Ein typisches Beispiel
Auf einem Obstriegel steht die Angabe „ohne Zuckerzusatz“. Laut Zutatenliste enthält der Riegel zwar keine Zucker, aber unter anderem das Süßungsmittel Maltit.
Maltit zählt lebensmittelrechtlich zu den Zuckeraustauschstoffen.
Die Werbung „ohne Zuckerzusatz“ kann Verbraucher:innen irritieren: Während Begriffe wie „zuckerarm“ oder „zuckerfrei“ eindeutig in Bezug auf die Nährwertangabe zu Zucker gesetzlich geregelt sind, bedeutet „ohne Zuckerzusatz“, dass kein zusätzlicher Zucker wie Haushaltszucker, Milch- und Fruchtzucker oder eine süßende Zutat wie Fruchtsirup oder Honig zugesetzt wurde und somit in der Zutatenliste stehen darf.
So lauten die Beschwerden zu dieser Problematik:
Beschwerden zu Getreideriegeln:
Das Produkt wird beworben mit "ohne Zuckerzusatz ". Es entält aber laut Inhaltsverzeichnis Maltit (E 965, auch Maltitol).
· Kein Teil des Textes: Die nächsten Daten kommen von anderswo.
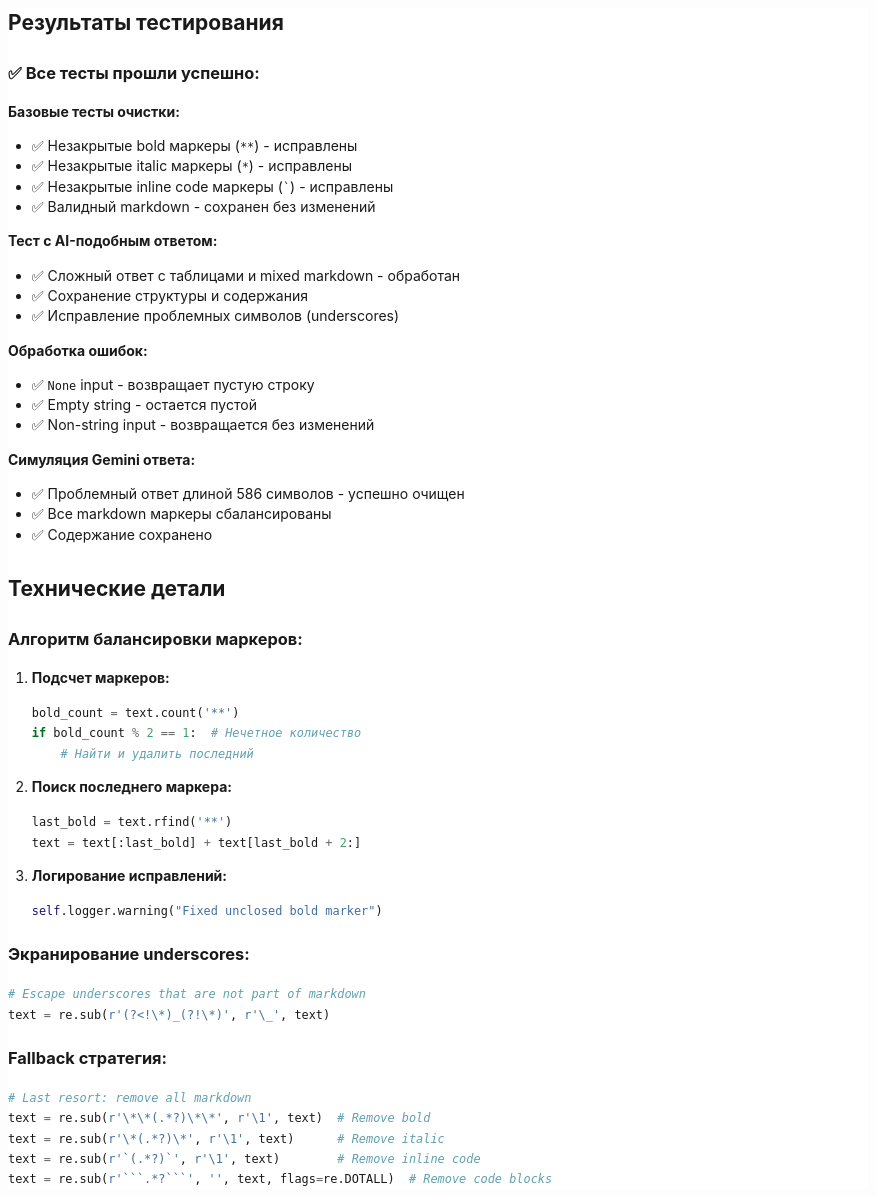 ## Результаты тестирования

### ✅ **Все тесты прошли успешно:**

**Базовые тесты очистки:**
- ✅ Незакрытые bold маркеры (`**`) - исправлены
- ✅ Незакрытые italic маркеры (`*`) - исправлены  
- ✅ Незакрытые inline code маркеры (`` ` ``) - исправлены
- ✅ Валидный markdown - сохранен без изменений

**Тест с AI-подобным ответом:**
- ✅ Сложный ответ с таблицами и mixed markdown - обработан
- ✅ Сохранение структуры и содержания
- ✅ Исправление проблемных символов (underscores)

**Обработка ошибок:**
- ✅ `None` input - возвращает пустую строку
- ✅ Empty string - остается пустой
- ✅ Non-string input - возвращается без изменений

**Симуляция Gemini ответа:**
- ✅ Проблемный ответ длиной 586 символов - успешно очищен
- ✅ Все markdown маркеры сбалансированы
- ✅ Содержание сохранено

## Технические детали

### **Алгоритм балансировки маркеров:**

1. **Подсчет маркеров:**
   ```python
   bold_count = text.count('**')
   if bold_count % 2 == 1:  # Нечетное количество
       # Найти и удалить последний
   ```

2. **Поиск последнего маркера:**
   ```python
   last_bold = text.rfind('**')
   text = text[:last_bold] + text[last_bold + 2:]
   ```

3. **Логирование исправлений:**
   ```python
   self.logger.warning("Fixed unclosed bold marker")
   ```

### **Экранирование underscores:**
```python
# Escape underscores that are not part of markdown
text = re.sub(r'(?<!\*)_(?!\*)', r'\_', text)
```

### **Fallback стратегия:**
```python
# Last resort: remove all markdown
text = re.sub(r'\*\*(.*?)\*\*', r'\1', text)  # Remove bold
text = re.sub(r'\*(.*?)\*', r'\1', text)      # Remove italic
text = re.sub(r'`(.*?)`', r'\1', text)        # Remove inline code
text = re.sub(r'```.*?```', '', text, flags=re.DOTALL)  # Remove code blocks
```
Das ist ein Zuckeraustauschstoff, der nicht gesundheitsschädlich ist, aber den Blutzucker erhöht und in großen Mengen abführend wirken und zu Bauchschmerzen und Blähungen führen kann.
Verbraucher aus Gießen vom 17.06.2024
Beschwerden zu Ketchup:
Auf dem Etikett des Bio Ketchups steht „ohne Zuckerzusatz“ - aber es ist Erythrit zugesetzt, was ja chemisch gesehen auch ZUCKER ist. Als Kunde lese ich hier eine klare Täuschungsabsicht (Wortspielerei - Süßungsmittel Zucker) heraus. Wenn ich prominent auf dem Etikett „ohne Zuckerzusatz“ lese, gehe ich davon aus, es ist nur natürlich vorhandener Zucker im Produkt enthalten. Zudem widerspricht sich das Etikett meines Erachtens: „Kein zugesetzter Zucker“ und auf der anderen Seite plötzlich plötzlich „mit Süßungsmittel“.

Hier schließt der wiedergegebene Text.